I'm using the package RCurl to download some prices from a website in Brazil, but in order to load the data I must first choose a city from a form.
The website is: "http://www.muffatosupermercados.com.br/Home.aspx"
and I want the prices from CURITIBA, id=53.
I'm trying to use the solution provided in this post: "How do I use cookies with RCurl?"
And this is my code:
library("RCurl")
library("XML")
#Set your browsing links
loginurl = "http://www.muffatosupermercados.com.br"
dataurl = "http://www.muffatosupermercados.com.br/CategoriaProduto.aspx?Page=1&c=2"

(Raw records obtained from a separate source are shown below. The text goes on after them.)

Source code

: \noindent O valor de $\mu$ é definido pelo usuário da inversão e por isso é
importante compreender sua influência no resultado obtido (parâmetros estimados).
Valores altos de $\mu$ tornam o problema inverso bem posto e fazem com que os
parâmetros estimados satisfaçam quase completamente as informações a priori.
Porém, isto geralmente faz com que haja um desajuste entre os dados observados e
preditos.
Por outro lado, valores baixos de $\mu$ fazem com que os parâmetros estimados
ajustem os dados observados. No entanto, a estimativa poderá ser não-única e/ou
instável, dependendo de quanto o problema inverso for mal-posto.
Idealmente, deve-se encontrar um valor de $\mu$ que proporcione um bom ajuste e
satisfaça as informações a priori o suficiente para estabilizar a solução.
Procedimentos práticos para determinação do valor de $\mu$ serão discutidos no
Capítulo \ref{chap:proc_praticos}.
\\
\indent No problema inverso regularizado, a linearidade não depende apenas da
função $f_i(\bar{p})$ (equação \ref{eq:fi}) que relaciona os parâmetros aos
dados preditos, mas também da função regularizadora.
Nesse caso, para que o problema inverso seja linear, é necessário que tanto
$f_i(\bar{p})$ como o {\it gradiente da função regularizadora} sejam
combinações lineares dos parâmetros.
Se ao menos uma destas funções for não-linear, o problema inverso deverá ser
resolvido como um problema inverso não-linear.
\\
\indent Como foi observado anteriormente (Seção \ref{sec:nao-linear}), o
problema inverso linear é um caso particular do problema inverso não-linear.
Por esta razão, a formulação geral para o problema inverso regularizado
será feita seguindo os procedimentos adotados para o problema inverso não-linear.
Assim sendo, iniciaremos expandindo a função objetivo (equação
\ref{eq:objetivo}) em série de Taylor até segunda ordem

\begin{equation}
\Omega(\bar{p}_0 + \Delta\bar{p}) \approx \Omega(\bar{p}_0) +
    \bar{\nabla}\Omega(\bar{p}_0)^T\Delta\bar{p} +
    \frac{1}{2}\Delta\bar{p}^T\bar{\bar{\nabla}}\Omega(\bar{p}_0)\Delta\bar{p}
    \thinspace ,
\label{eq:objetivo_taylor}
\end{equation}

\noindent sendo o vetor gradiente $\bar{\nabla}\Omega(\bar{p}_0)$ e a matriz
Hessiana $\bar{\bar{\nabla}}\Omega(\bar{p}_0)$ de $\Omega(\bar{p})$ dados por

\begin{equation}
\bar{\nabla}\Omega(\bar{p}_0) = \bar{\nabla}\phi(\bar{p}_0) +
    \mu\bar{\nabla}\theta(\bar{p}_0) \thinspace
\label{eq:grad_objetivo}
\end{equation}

#Set user account data and agent
pars=list(
id = "53"
)
agent="Mozilla/5.0" #or whatever
#Set RCurl pars
curl = getCurlHandle()
curlSetOpt(cookiejar="cookies.txt", useragent = agent, followlocation =TRUE, curl=curl)
#Also if you do not need to read the cookies.
#curlSetOpt( cookiejar="", useragent = agent, followlocation = TRUE, curl=curl)
#Post login form
html=postForm(loginurl, .params = pars, curl=curl)
#Go wherever you want
html=getURL(dataurl, curl=curl)
C1 <- htmlParse(html, asText=TRUE, encoding="UTF-8")
Preco <- C1 %>% html_nodes(xpath = "//li[@class='preco']") %>% html_text(xmlValue, trim = TRUE)
But when I run the code I only get the page behind the form, not the intended page:
"http://www.muffatosupermercados.com.br/CategoriaProduto.aspx?Page=1&c=2"
I have also tried to play with cookies, but with no luck.
Does anyone have an idea on how to submit this form and load the correct page?
tks in advance...